= Beginning of Section =
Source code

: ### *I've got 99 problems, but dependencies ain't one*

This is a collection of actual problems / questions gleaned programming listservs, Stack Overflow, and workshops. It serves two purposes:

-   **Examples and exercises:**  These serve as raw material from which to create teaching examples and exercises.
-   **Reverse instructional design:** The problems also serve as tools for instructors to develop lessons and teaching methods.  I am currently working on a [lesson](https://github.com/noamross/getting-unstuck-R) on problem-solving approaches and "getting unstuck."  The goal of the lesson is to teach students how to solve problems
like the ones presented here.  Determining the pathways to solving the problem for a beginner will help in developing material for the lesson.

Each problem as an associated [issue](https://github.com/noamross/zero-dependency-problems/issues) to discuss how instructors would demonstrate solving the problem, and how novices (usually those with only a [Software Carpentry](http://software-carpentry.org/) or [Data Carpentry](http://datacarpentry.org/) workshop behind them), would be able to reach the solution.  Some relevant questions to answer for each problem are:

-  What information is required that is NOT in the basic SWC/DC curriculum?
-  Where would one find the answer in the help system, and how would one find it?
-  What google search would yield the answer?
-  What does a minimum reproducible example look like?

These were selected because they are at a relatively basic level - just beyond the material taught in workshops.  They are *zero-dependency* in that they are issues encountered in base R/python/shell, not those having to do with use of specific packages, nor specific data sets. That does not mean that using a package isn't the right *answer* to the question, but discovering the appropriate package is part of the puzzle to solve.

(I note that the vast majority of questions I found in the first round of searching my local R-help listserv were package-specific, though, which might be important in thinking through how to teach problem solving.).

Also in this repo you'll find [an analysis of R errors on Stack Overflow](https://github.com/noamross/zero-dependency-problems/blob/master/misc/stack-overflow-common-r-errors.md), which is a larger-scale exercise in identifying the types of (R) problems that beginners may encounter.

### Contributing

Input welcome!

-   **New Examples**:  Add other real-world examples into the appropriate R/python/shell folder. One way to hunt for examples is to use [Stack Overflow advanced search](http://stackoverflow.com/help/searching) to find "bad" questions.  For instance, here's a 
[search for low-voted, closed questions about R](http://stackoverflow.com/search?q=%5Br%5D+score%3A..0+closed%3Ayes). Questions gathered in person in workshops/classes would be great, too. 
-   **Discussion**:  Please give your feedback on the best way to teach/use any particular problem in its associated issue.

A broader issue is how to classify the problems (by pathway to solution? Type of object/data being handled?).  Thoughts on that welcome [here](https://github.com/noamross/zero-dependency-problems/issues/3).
= End of Section =
YOUR ASSIGNMENT — An exact copy of every line above is needed.

RESPONSE —
Source code

: ### *I've got 99 problems, but dependencies ain't one*

This is a collection of actual problems / questions gleaned programming listservs, Stack Overflow, and workshops. It serves two purposes:

-   **Examples and exercises:**  These serve as raw material from which to create teaching examples and exercises.
-   **Reverse instructional design:** The problems also serve as tools for instructors to develop lessons and teaching methods.  I am currently working on a [lesson](https://github.com/noamross/getting-unstuck-R) on problem-solving approaches and "getting unstuck."  The goal of the lesson is to teach students how to solve problems
like the ones presented here.  Determining the pathways to solving the problem for a beginner will help in developing material for the lesson.

Each problem as an associated [issue](https://github.com/noamross/zero-dependency-problems/issues) to discuss how instructors would demonstrate solving the problem, and how novices (usually those with only a [Software Carpentry](http://software-carpentry.org/) or [Data Carpentry](http://datacarpentry.org/) workshop behind them), would be able to reach the solution.  Some relevant questions to answer for each problem are:

-  What information is required that is NOT in the basic SWC/DC curriculum?
-  Where would one find the answer in the help system, and how would one find it?
-  What google search would yield the answer?
-  What does a minimum reproducible example look like?

These were selected because they are at a relatively basic level - just beyond the material taught in workshops.  They are *zero-dependency* in that they are issues encountered in base R/python/shell, not those having to do with use of specific packages, nor specific data sets. That does not mean that using a package isn't the right *answer* to the question, but discovering the appropriate package is part of the puzzle to solve.

(I note that the vast majority of questions I found in the first round of searching my local R-help listserv were package-specific, though, which might be important in thinking through how to teach problem solving.).

Also in this repo you'll find [an analysis of R errors on Stack Overflow](https://github.com/noamross/zero-dependency-problems/blob/master/misc/stack-overflow-common-r-errors.md), which is a larger-scale exercise in identifying the types of (R) problems that beginners may encounter.

### Contributing

Input welcome!

-   **New Examples**:  Add other real-world examples into the appropriate R/python/shell folder. One way to hunt for examples is to use [Stack Overflow advanced search](http://stackoverflow.com/help/searching) to find "bad" questions.  For instance, here's a 
[search for low-voted, closed questions about R](http://stackoverflow.com/search?q=%5Br%5D+score%3A..0+closed%3Ayes). Questions gathered in person in workshops/classes would be great, too. 
-   **Discussion**:  Please give your feedback on the best way to teach/use any particular problem in its associated issue.

A broader issue is how to classify the problems (by pathway to solution? Type of object/data being handled?).  Thoughts on that welcome [here](https://github.com/noamross/zero-dependency-problems/issues/3).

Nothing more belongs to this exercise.